The problem: What follows is a block of records; reproduce all of it verbatim.
START Data extracts
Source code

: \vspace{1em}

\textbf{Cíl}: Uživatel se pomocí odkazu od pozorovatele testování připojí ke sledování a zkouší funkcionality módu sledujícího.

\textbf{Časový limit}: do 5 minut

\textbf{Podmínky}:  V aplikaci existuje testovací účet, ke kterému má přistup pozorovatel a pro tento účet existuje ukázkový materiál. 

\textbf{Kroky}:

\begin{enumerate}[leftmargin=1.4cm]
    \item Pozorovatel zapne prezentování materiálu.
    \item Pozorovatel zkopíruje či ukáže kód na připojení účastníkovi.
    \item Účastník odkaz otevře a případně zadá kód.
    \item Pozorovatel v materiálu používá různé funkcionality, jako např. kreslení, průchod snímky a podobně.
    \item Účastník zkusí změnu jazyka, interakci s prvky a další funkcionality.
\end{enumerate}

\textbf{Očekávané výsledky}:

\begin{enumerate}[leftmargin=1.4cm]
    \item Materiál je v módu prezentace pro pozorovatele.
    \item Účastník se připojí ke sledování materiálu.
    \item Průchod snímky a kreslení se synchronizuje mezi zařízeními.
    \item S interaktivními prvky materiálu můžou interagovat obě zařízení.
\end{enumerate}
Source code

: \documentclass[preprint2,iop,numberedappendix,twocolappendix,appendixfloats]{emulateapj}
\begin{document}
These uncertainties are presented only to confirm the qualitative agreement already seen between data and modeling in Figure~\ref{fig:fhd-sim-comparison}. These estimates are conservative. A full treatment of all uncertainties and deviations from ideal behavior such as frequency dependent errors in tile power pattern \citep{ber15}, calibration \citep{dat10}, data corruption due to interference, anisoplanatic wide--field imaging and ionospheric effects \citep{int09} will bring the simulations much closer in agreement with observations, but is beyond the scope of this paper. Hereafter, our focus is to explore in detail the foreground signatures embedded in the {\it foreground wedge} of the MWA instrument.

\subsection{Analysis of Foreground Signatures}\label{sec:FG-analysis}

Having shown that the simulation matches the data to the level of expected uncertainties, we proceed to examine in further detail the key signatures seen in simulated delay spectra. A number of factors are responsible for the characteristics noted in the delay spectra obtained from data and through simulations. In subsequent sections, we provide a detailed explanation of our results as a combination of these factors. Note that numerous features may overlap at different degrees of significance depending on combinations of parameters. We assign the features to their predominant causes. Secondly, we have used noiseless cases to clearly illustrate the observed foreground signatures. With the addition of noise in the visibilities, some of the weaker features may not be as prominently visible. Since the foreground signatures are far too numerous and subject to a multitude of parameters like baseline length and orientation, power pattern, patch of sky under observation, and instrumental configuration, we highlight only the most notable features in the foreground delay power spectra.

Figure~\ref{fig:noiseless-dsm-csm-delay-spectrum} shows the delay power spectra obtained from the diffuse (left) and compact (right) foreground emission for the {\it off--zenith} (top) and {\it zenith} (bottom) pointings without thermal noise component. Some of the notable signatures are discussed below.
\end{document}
END Data extracts
Response area:
Source code

: \vspace{1em}

\textbf{Cíl}: Uživatel se pomocí odkazu od pozorovatele testování připojí ke sledování a zkouší funkcionality módu sledujícího.

\textbf{Časový limit}: do 5 minut

\textbf{Podmínky}:  V aplikaci existuje testovací účet, ke kterému má přistup pozorovatel a pro tento účet existuje ukázkový materiál. 

\textbf{Kroky}:

\begin{enumerate}[leftmargin=1.4cm]
    \item Pozorovatel zapne prezentování materiálu.
    \item Pozorovatel zkopíruje či ukáže kód na připojení účastníkovi.
    \item Účastník odkaz otevře a případně zadá kód.
    \item Pozorovatel v materiálu používá různé funkcionality, jako např. kreslení, průchod snímky a podobně.
    \item Účastník zkusí změnu jazyka, interakci s prvky a další funkcionality.
\end{enumerate}

\textbf{Očekávané výsledky}:

\begin{enumerate}[leftmargin=1.4cm]
    \item Materiál je v módu prezentace pro pozorovatele.
    \item Účastník se připojí ke sledování materiálu.
    \item Průchod snímky a kreslení se synchronizuje mezi zařízeními.
    \item S interaktivními prvky materiálu můžou interagovat obě zařízení.
\end{enumerate}
Source code

: \documentclass[preprint2,iop,numberedappendix,twocolappendix,appendixfloats]{emulateapj}
\begin{document}
These uncertainties are presented only to confirm the qualitative agreement already seen between data and modeling in Figure~\ref{fig:fhd-sim-comparison}. These estimates are conservative. A full treatment of all uncertainties and deviations from ideal behavior such as frequency dependent errors in tile power pattern \citep{ber15}, calibration \citep{dat10}, data corruption due to interference, anisoplanatic wide--field imaging and ionospheric effects \citep{int09} will bring the simulations much closer in agreement with observations, but is beyond the scope of this paper. Hereafter, our focus is to explore in detail the foreground signatures embedded in the {\it foreground wedge} of the MWA instrument.

\subsection{Analysis of Foreground Signatures}\label{sec:FG-analysis}

Having shown that the simulation matches the data to the level of expected uncertainties, we proceed to examine in further detail the key signatures seen in simulated delay spectra. A number of factors are responsible for the characteristics noted in the delay spectra obtained from data and through simulations. In subsequent sections, we provide a detailed explanation of our results as a combination of these factors. Note that numerous features may overlap at different degrees of significance depending on combinations of parameters. We assign the features to their predominant causes. Secondly, we have used noiseless cases to clearly illustrate the observed foreground signatures. With the addition of noise in the visibilities, some of the weaker features may not be as prominently visible. Since the foreground signatures are far too numerous and subject to a multitude of parameters like baseline length and orientation, power pattern, patch of sky under observation, and instrumental configuration, we highlight only the most notable features in the foreground delay power spectra.

Figure~\ref{fig:noiseless-dsm-csm-delay-spectrum} shows the delay power spectra obtained from the diffuse (left) and compact (right) foreground emission for the {\it off--zenith} (top) and {\it zenith} (bottom) pointings without thermal noise component. Some of the notable signatures are discussed below.
\end{document}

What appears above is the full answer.